> **The task**
Return each line of the listing that follows in which the string "langs" can be found.

*** Opening Records provided ***

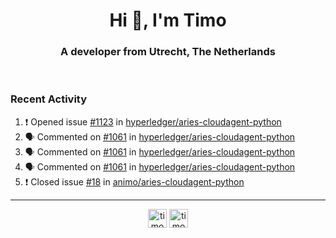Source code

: <h1 align="center">Hi 👋, I'm Timo</h1>
<h3 align="center">A developer from Utrecht, The Netherlands</h3>
<br/>
<!-- https://github.com/rahuldkjain/github-profile-readme-generator --!>

<!--  <p align="left"><img src="https://github-readme-stats.vercel.app/api?username=timoglastra&show_icons=true&count_private=true&" alt="timoglastra" /></p> --!>

<!--
Github language stats
<p align="left"><img src="https://github-readme-stats.vercel.app/api/top-langs/?username=timoglastra&layout=compact" alt="timoglastra" /><p>
-->

<!-- Codestats language stats -->
<!-- <p align="left"><img src="https://codestats-readme.vercel.app/api/top-langs/?username=timoglastra&layout=compact&language_count=12" alt="timoglastra" /><p>    --!>
  
<h3>Recent Activity</h3>

<!--START_SECTION:activity-->
1. ❗️ Opened issue [#1123](https://github.com/hyperledger/aries-cloudagent-python/issues/1123) in [hyperledger/aries-cloudagent-python](https://github.com/hyperledger/aries-cloudagent-python)
2. 🗣 Commented on [#1061](https://github.com/hyperledger/aries-cloudagent-python/issues/1061) in [hyperledger/aries-cloudagent-python](https://github.com/hyperledger/aries-cloudagent-python)
3. 🗣 Commented on [#1061](https://github.com/hyperledger/aries-cloudagent-python/issues/1061) in [hyperledger/aries-cloudagent-python](https://github.com/hyperledger/aries-cloudagent-python)
4. 🗣 Commented on [#1061](https://github.com/hyperledger/aries-cloudagent-python/issues/1061) in [hyperledger/aries-cloudagent-python](https://github.com/hyperledger/aries-cloudagent-python)
5. ❗️ Closed issue [#18](https://github.com/animo/aries-cloudagent-python/issues/18) in [animo/aries-cloudagent-python](https://github.com/animo/aries-cloudagent-python)
<!--END_SECTION:activity-->

---

<p align="center">
<a href="https://twitter.com/timoglastra" target="blank"><img align="center" src="https://cdn.jsdelivr.net/npm/simple-icons@3.0.1/icons/twitter.svg" alt="timoglastra" height="30" width="30" /></a>
<a href="https://linkedin.com/in/timoglastra" target="blank"><img align="center" src="https://cdn.jsdelivr.net/npm/simple-icons@3.0.1/icons/linkedin.svg" alt="timoglastra" height="30" width="30" /></a>
</p>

*** Closing Records provided ***

> **Result below**
<p align="left"><img src="https://github-readme-stats.vercel.app/api/top-langs/?username=timoglastra&layout=compact" alt="timoglastra" /><p>
<!-- <p align="left"><img src="https://codestats-readme.vercel.app/api/top-langs/?username=timoglastra&layout=compact&language_count=12" alt="timoglastra" /><p>    --!>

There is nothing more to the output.